事の始まりは2005年までさかのぼります。住宅街から中山間地まで抱える「日本の縮図」と呼ばれる政令市・浜松市などを選挙区とする衆院静岡7区選出の城内氏は、小泉純一郎首相(当時)が推し進めた郵政民営化法案に反対します。
これに対し、小泉首相は当時財務官僚だった片山氏を「刺客」として送り込み、「郵政選挙」では、片山氏がわずか748票差で城内氏を破り、初当選しました。議席を失った城内氏はその後離党、この選挙をきっかけに、2人の間、さらに地域に大きく深いしこりが残ることとなりました。

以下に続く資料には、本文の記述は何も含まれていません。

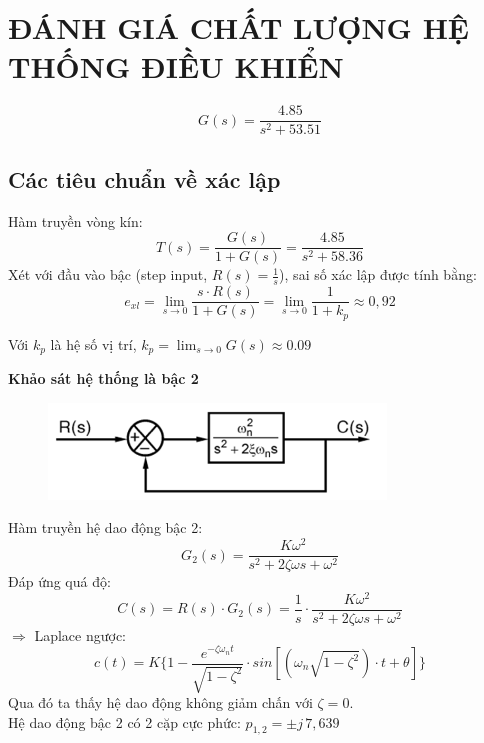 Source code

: \chapter{ĐÁNH GIÁ CHẤT LƯỢNG HỆ THỐNG ĐIỀU KHIỂN}
\[
    G(s) = \frac{4.85}{s^2 + 53.51}
\]
\section{Các tiêu chuẩn về xác lập}
Hàm truyền vòng kín:
\[
    T(s) = \frac{G(s)}{1+G(s)} = \frac{4.85}{s^2 + 58.36}
\]
Xét với đầu vào bậc (step input, $R(s)=\frac{1}{s}$), sai số xác lập được tính bằng:
\[
e_{xl} = \lim_{s \to 0} \frac{s \cdot R(s)}{1 + G(s)} 
= \lim_{s \to 0} \frac{1}{1 + k_p} \approx 0{,}92
\]
\begin{center}
    Với $k_p$  là hệ số vị trí, $k_p = \lim_{s \to 0} G(s) \approx 0.09$ 
\end{center}
\textbf{Khảo sát hệ thống là bậc 2}
\begin{figure}[H]
    \centering
    \includegraphics[width=0.8\textwidth]{pictures/closeloop.png}
\end{figure}

Hàm truyền hệ dao động bậc 2:
\[
    G_2(s) = \frac{K\omega^2}{s^2+2\zeta \omega s + \omega^2}
\]
Đáp ứng quá độ:
\[
    C(s) = R(s)\cdot G_2(s) = \frac{1}{s}\cdot \frac{K\omega^2}{s^2+2\zeta \omega s + \omega^2}
\]
$\Rightarrow$ Laplace ngược: 
\[
    c(t) = K\{1-\frac{e^{-\zeta \omega_n t}}{\sqrt{1-\zeta^2}}\cdot sin[(\omega_n\sqrt{1-\zeta^2})\cdot t+\theta] \}
\]
Qua đó ta thấy hệ dao động không giảm chấn với $\zeta = 0$.\\
Hệ dao động bậc 2 có 2 cặp cực phức: $p_{1,2} = \pm j\,7{,}639$ \\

それから4年、2009年に行われた衆院選で、再び2人が相まみえます。城内氏は再び無所属で静岡7区から出馬し、片山氏は自民党への逆風にさらされながら、必死のどぶ板選挙を展開します。選挙直前には、スズキの鈴木修会長(当時)が「今回は城内を応援する」城内氏への支持を表明。大きな後ろ盾を得た城内氏は「政権交代」が最大の争点だった選挙で大勝し、国政に返り咲き。一方、敗北した片山氏は比例復活もできず、議席を失います。
その後、片山氏は2010年の参院選で国政復帰を果たすと、安倍内閣では地方創生担当大臣を担当しました。一方、城内氏も外務副大臣や環境副大臣などを歴任し、石破内閣で経済安全保障担当大臣として初入閣を果たします。
あれから20年、高市内閣では、国の経済運営の中核を担うポストとして“同僚”となる片山氏と城内氏。財務と経済財政という密接にかかわる分野で、どのような協力関係を築いていくのか。高市内閣の経済政策の行方とともに、2人の関係性も注目が集まります。